If you are like most people, when you hear of Bernie Madoff’s Ponzi scheme ripping off investors to the tune of $50 billion, you might think “Oh those poor investors”, or perhaps “Just the rich ripping off the other rich”. If you do research in a business school, you might wonder about the institutional controls that allowed for such a long-term scam. But if you are in operations research, you probably think: what a great source of data! I wonder what I can do with that?
A couple of the results of the last question (thanks Bryan!): GeoCommons (“Visual Analytics through Maps”) have a very cool map of Madoff’s investors. While the map doesn’t contain any information that is not part of the 162 page listing of investors, the visualization leads to lots of interesting questions: why so much around Denver? Why so little in Asia? If there was one person in Auckland, New Zealand involved, is it surprising it was in Parnell? And who was that guy in Northern Canada who got ripped off, eh? (The latter appears to be a misplacement: there is a Lac Carre outside of Montreal). Other maps are here and here.
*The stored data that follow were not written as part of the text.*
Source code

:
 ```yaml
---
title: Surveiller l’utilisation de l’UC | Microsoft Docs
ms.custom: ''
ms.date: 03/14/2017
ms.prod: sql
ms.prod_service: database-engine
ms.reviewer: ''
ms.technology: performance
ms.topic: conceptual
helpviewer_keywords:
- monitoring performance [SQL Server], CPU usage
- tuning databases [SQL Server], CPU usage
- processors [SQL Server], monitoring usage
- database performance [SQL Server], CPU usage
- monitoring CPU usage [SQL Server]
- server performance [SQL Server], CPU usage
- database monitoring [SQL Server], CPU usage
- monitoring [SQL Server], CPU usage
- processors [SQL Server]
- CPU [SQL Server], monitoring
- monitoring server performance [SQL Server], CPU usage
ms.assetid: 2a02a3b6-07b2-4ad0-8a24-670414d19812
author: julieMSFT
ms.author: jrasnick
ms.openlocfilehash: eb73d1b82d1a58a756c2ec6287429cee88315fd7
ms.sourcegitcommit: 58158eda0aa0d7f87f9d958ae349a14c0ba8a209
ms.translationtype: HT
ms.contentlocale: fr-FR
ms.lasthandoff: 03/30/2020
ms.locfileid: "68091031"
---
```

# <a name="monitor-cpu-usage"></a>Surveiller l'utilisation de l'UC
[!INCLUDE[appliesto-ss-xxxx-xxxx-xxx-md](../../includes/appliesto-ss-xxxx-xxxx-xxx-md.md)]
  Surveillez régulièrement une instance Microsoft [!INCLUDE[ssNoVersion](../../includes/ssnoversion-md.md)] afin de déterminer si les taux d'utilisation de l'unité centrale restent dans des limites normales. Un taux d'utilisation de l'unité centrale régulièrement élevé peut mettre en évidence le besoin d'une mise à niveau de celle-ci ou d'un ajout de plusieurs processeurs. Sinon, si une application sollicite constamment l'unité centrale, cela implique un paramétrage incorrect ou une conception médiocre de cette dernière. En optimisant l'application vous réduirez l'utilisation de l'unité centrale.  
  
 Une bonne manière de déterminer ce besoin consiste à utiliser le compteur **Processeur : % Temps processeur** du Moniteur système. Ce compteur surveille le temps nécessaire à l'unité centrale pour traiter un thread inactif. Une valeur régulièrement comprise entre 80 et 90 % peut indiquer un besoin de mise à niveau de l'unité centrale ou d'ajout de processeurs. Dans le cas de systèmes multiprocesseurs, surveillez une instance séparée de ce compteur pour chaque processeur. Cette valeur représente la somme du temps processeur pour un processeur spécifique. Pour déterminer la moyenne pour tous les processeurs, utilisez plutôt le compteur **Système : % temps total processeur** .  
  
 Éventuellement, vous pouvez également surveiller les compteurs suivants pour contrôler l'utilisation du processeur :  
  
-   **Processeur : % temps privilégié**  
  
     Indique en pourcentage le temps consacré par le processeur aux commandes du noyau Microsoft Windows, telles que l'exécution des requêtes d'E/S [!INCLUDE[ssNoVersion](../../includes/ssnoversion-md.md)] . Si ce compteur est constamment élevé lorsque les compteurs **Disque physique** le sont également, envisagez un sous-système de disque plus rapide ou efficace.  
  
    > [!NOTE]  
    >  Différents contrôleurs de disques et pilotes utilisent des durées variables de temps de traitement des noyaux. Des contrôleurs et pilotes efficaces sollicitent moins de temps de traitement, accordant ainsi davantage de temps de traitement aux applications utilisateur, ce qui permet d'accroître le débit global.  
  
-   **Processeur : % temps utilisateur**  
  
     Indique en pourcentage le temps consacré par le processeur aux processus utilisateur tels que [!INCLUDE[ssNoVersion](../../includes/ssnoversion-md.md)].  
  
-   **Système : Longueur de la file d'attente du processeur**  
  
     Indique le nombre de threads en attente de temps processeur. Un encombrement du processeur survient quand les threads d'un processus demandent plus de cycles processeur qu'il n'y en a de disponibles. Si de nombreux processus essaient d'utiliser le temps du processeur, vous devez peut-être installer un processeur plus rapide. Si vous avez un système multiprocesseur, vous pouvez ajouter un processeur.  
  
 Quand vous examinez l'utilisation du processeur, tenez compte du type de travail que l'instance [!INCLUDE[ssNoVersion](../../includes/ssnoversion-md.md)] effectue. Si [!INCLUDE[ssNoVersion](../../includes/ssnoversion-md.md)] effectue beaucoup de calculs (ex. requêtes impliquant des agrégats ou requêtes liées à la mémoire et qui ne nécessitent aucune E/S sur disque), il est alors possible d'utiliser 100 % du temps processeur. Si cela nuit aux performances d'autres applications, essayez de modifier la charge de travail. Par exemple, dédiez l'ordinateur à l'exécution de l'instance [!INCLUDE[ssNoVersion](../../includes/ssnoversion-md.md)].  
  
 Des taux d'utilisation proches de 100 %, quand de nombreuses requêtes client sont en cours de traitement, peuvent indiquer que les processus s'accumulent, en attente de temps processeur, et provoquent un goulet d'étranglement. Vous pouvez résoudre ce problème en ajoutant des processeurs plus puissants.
Even better is the growing analysis of the social network involved in the Madoff scam. The Network Thinker has a great graph pointing out who invested with whom (there is also an interactive map). This leads to all sorts of graph theoretic questions: what is the longest path in the graph? What do components of the graph (minus Madoff) correspond to? Are there cliques or near-cliques in the graph?
This is great data that I am sure will be used in countless dissertations over the next years. It probably wasn’t worth $50 billion to get that data, but we might as well use it now that we have it.